Who would impose more economy-killing austerity when there’s so much
evidence of the harm it does? Why would the White House want to become
the face of a deal to cut Social Security, killing its own party’s
political prospects for a generation?
There’s more:
Him again: Washington reporters once again sought
the opinion of Ex-Wyoming senator Alan Simpson, a vitriolic blowhard
with no discernible knowledge of either economics or social insurance,
and then wrote up his opinions on those topics in flattering pieces like
this one.
Derivatives, the Sequel: Four short years after
too-big-to-fail banks nearly destroyed the world economy, as the nation
continues to suffer the after-effects of the crisis they created, a
Congressional committee moved to undo the already-insufficient
safeguards in the Dodd/Frank law.
Within days of a Senate Report which outlined the mendacity, extreme
risk, and potentiality criminality surrounding JPMorgan Chase’s “London
Whale” fiasco, the
House Agriculture Committee approved new bills that would
legalize trades like the “London Whale.”
Above the Law: The Attorney General of the United States remained silent as the controversy continued over his recent
admission
that banks like Dimon’s were too big to face prosecution. And yet there
were no moves to change either Holder’s policy or the size of these
institutions.
Politico, the Washington insiders’ tip sheet, ran a piece entitled “
Why Washington won’t break up the big banks.”

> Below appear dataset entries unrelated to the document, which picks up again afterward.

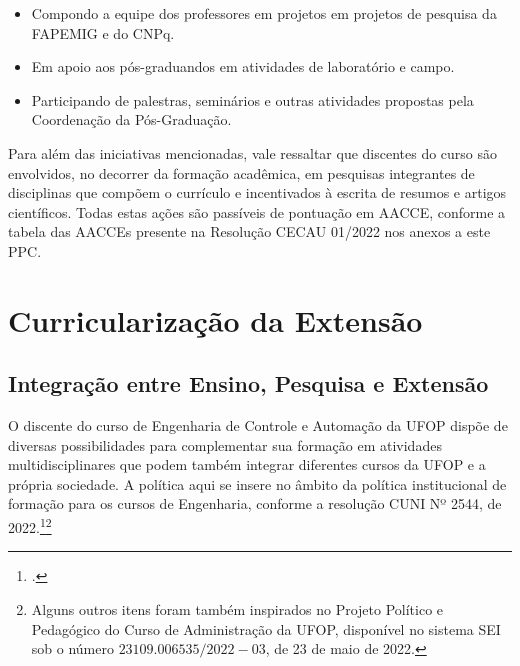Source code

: \documentclass[
	12pt,				%
	openright,			%
	oneside,			%
	a4paper,			%
	english,			%
	brazil				%
	]{abntex2}
\begin{document}
\begin{itemize}
    \item Compondo a equipe dos professores em projetos em projetos de pesquisa da FAPEMIG e do CNPq.
    \item Em apoio aos pós-graduandos em atividades de laboratório e campo.
    \item Participando de palestras, seminários e outras atividades propostas pela Coordenação da Pós-Graduação.
\end{itemize}

Para além das iniciativas mencionadas, vale ressaltar que discentes do curso são envolvidos, no decorrer da formação acadêmica, em pesquisas integrantes de disciplinas que compõem o currículo e incentivados à escrita de resumos e artigos científicos. Todas estas ações são passíveis de pontuação em AACCE, conforme a tabela das AACCEs presente na Resolução CECAU 01/2022 nos anexos a este PPC.


\chapter{Curricularização da Extensão}

\section{Integração entre Ensino, Pesquisa e Extensão}

O discente do curso de Engenharia de Controle e Automação da UFOP dispõe de diversas possibilidades para complementar sua formação em atividades multidisciplinares que podem também integrar diferentes cursos da UFOP e a própria sociedade. A política aqui se insere no âmbito da política institucional de formação para os cursos de Engenharia, conforme a resolução CUNI Nº 2544, de 2022.\footcites[Em especial podemos citar o trecho II da referida política, que inclui os chamados Núcleos e Estruturas de formação, bem como a questão da curricularização da extensão. Ver em][pp.~16--26]{politica-eng-2022-ufop}\footnote{Alguns outros itens foram também inspirados no Projeto Político e Pedagógico do Curso de Administração da UFOP, disponível no sistema SEI sob o número $23109.006535/2022-03$, de 23 de maio de 2022.}
\end{document}
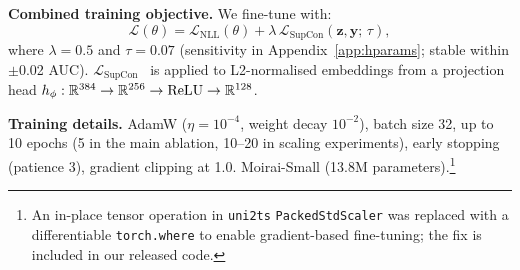 \textbf{Combined training objective.}
We fine-tune with:
\begin{equation}
  \label{eq:combined_loss}
  \mathcal{L}(\theta) =
    \mathcal{L}_{\text{NLL}}(\theta) +
    \lambda\,\mathcal{L}_{\text{SupCon}}(\mathbf{z}, \mathbf{y};\, \tau),
\end{equation}
where $\lambda = 0.5$ and $\tau = 0.07$ (sensitivity in
Appendix~\ref{app:hparams}; stable within $\pm$0.02 AUC).
$\mathcal{L}_{\text{SupCon}}$~\cite{khosla2020supcon} is applied to
L2-normalised embeddings from a projection head
$h_\phi: \R^{384} \to \R^{256} \to \text{ReLU} \to \R^{128}$.

\textbf{Training details.}
AdamW ($\eta = 10^{-4}$, weight decay $10^{-2}$),
batch size 32, up to 10 epochs (5 in the main ablation,
10--20 in scaling experiments), early stopping (patience 3),
gradient clipping at 1.0.  Moirai-Small (13.8M parameters).\footnote{%
  An in-place tensor operation in \texttt{uni2ts} \texttt{PackedStdScaler}
  was replaced with a differentiable \texttt{torch.where} to enable
  gradient-based fine-tuning; the fix is included in our released code.}
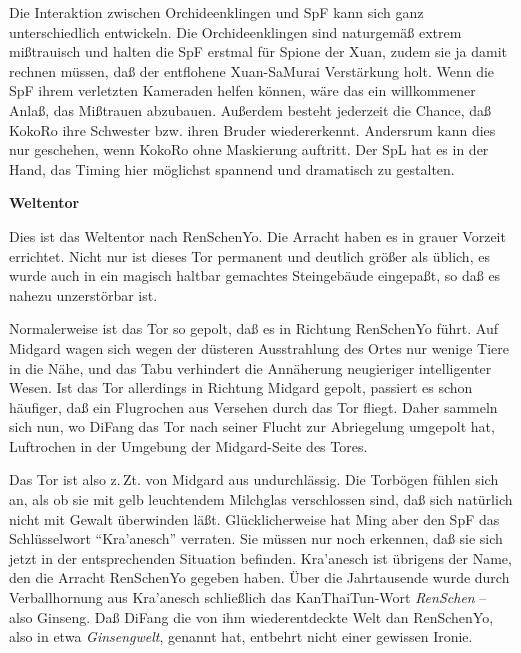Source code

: \documentclass[
a4paper,
twoside,
DIV=calc,
BCOR=4mm,
fontsize=9pt,
twocolumn=on,
titlepage=on,
parskip=half
]{scrartcl}
\begin{document}
Die Interaktion zwischen Orchideenklingen und SpF kann sich ganz
unterschiedlich entwickeln. Die Orchideenklingen sind naturgemäß
extrem mißtrauisch und halten die SpF erstmal für Spione der Xuan,
zudem sie ja damit rechnen müssen, daß der entflohene Xuan-SaMurai
Verstärkung holt. Wenn die SpF ihrem verletzten Kameraden helfen
können, wäre das ein willkommener Anlaß, das Mißtrauen
abzubauen. Außerdem besteht jederzeit die Chance, daß KokoRo ihre
Schwester bzw. ihren Bruder wiedererkennt. Andersrum kann dies nur
geschehen, wenn KokoRo ohne Maskierung auftritt. Der SpL hat es in der
Hand, das Timing hier möglichst spannend und dramatisch zu gestalten.

\textbf{ Weltentor}


Dies ist das Weltentor nach RenSchenYo. Die Arracht haben es in grauer
Vorzeit errichtet. Nicht nur ist dieses Tor permanent und deutlich
größer als üblich, es wurde auch in ein magisch haltbar gemachtes
Steingebäude eingepaßt, so daß es nahezu unzerstörbar ist.

Normalerweise ist das Tor so gepolt, daß es in Richtung RenSchenYo
führt. Auf Midgard wagen sich wegen der düsteren Ausstrahlung des
Ortes nur wenige Tiere in die Nähe, und das Tabu verhindert die
Annäherung neugieriger intelligenter Wesen. Ist das Tor allerdings in
Richtung Midgard gepolt, passiert es schon häufiger, daß ein
Flugrochen aus Versehen durch das Tor fliegt. Daher sammeln sich nun,
wo DiFang das Tor nach seiner Flucht zur Abriegelung umgepolt hat,
Luftrochen in der Umgebung der Midgard-Seite des Tores.

Das Tor ist also z.\,Zt. von Midgard aus undurchlässig. Die Torbögen
fühlen sich an, als ob sie mit gelb leuchtendem Milchglas verschlossen
sind, daß sich natürlich nicht mit Gewalt überwinden
läßt. Glücklicherweise hat Ming aber den SpF das Schlüsselwort
"`Kra'anesch"' verraten. Sie müssen nur noch erkennen, daß sie sich
jetzt in der entsprechenden Situation befinden. Kra'anesch ist
übrigens der Name, den die Arracht RenSchenYo gegeben haben. Über die
Jahrtausende wurde durch Verballhornung aus Kra'anesch schließlich das
KanThaiTun-Wort \emph{RenSchen} -- also Ginseng. Daß DiFang die von
ihm wiederentdeckte Welt dan RenSchenYo, also in etwa
\emph{Ginsengwelt}, genannt hat, entbehrt nicht einer gewissen Ironie.
\end{document}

Dimon Unbound: The Senate report also provided evidence that JPMorgan Chase’s CEO, Jamie Dimon, failed to manage his bank’s risk and
concealed
information about its losses from regulators. We learned last week that
regulators lowered their rating of Dimon’s bank after chastising the
bank’s leadership for management failures that included inadequate
safeguards against money-laundering, poor risk management, and failure
to separate the banks’ own investments from those of its customers.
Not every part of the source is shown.